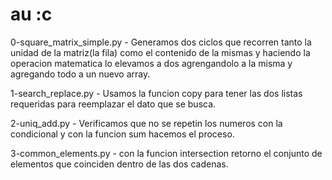  # au :c

 0-square_matrix_simple.py - Generamos dos ciclos que recorren tanto la unidad de la matriz(la fila) como el contenido de la mismas y haciendo la operacion matematica lo elevamos a dos agrengandolo a la misma y agregando todo a un nuevo array.

 1-search_replace.py - Usamos la funcion copy para tener las dos listas requeridas para reemplazar el dato que se busca.

2-uniq_add.py - Verificamos que no se repetin los numeros con la condicional y con la funcion sum hacemos el proceso.

 3-common_elements.py - con la funcion intersection retorno el conjunto de elementos que coinciden dentro de las dos cadenas.

 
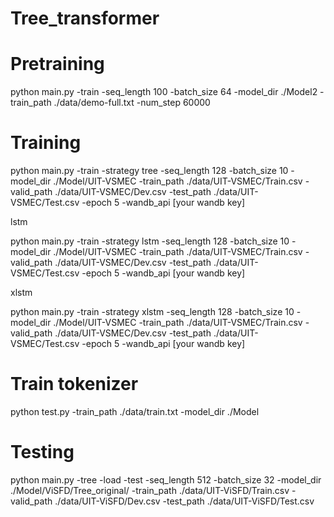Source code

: # Tree_transformer

# Pretraining

python main.py -train -seq_length 100 -batch_size 64 -model_dir ./Model2 -train_path ./data/demo-full.txt -num_step 60000

# Training 
python main.py -train -strategy tree -seq_length 128 -batch_size 10 -model_dir ./Model/UIT-VSMEC -train_path ./data/UIT-VSMEC/Train.csv -valid_path ./data/UIT-VSMEC/Dev.csv -test_path ./data/UIT-VSMEC/Test.csv -epoch 5 -wandb_api [your wandb key]

lstm

python main.py -train -strategy lstm -seq_length 128 -batch_size 10 -model_dir ./Model/UIT-VSMEC -train_path ./data/UIT-VSMEC/Train.csv -valid_path ./data/UIT-VSMEC/Dev.csv -test_path ./data/UIT-VSMEC/Test.csv -epoch 5 -wandb_api [your wandb key]

xlstm

python main.py -train -strategy xlstm -seq_length 128 -batch_size 10 -model_dir ./Model/UIT-VSMEC -train_path ./data/UIT-VSMEC/Train.csv -valid_path ./data/UIT-VSMEC/Dev.csv -test_path ./data/UIT-VSMEC/Test.csv -epoch 5 -wandb_api [your wandb key]

# Train tokenizer
python test.py -train_path ./data/train.txt -model_dir ./Model

# Testing

python main.py -tree -load -test -seq_length 512 -batch_size 32 -model_dir ./Model/ViSFD/Tree_original/ -train_path ./data/UIT-ViSFD/Train.csv -valid_path ./data/UIT-ViSFD/Dev.csv -test_path ./data/UIT-ViSFD/Test.csv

****************

◆ **What to produce**
Which lines above contain "xlstm"? Show each of them.

◆ **Task result**
xlstm
python main.py -train -strategy xlstm -seq_length 128 -batch_size 10 -model_dir ./Model/UIT-VSMEC -train_path ./data/UIT-VSMEC/Train.csv -valid_path ./data/UIT-VSMEC/Dev.csv -test_path ./data/UIT-VSMEC/Test.csv -epoch 5 -wandb_api [your wandb key]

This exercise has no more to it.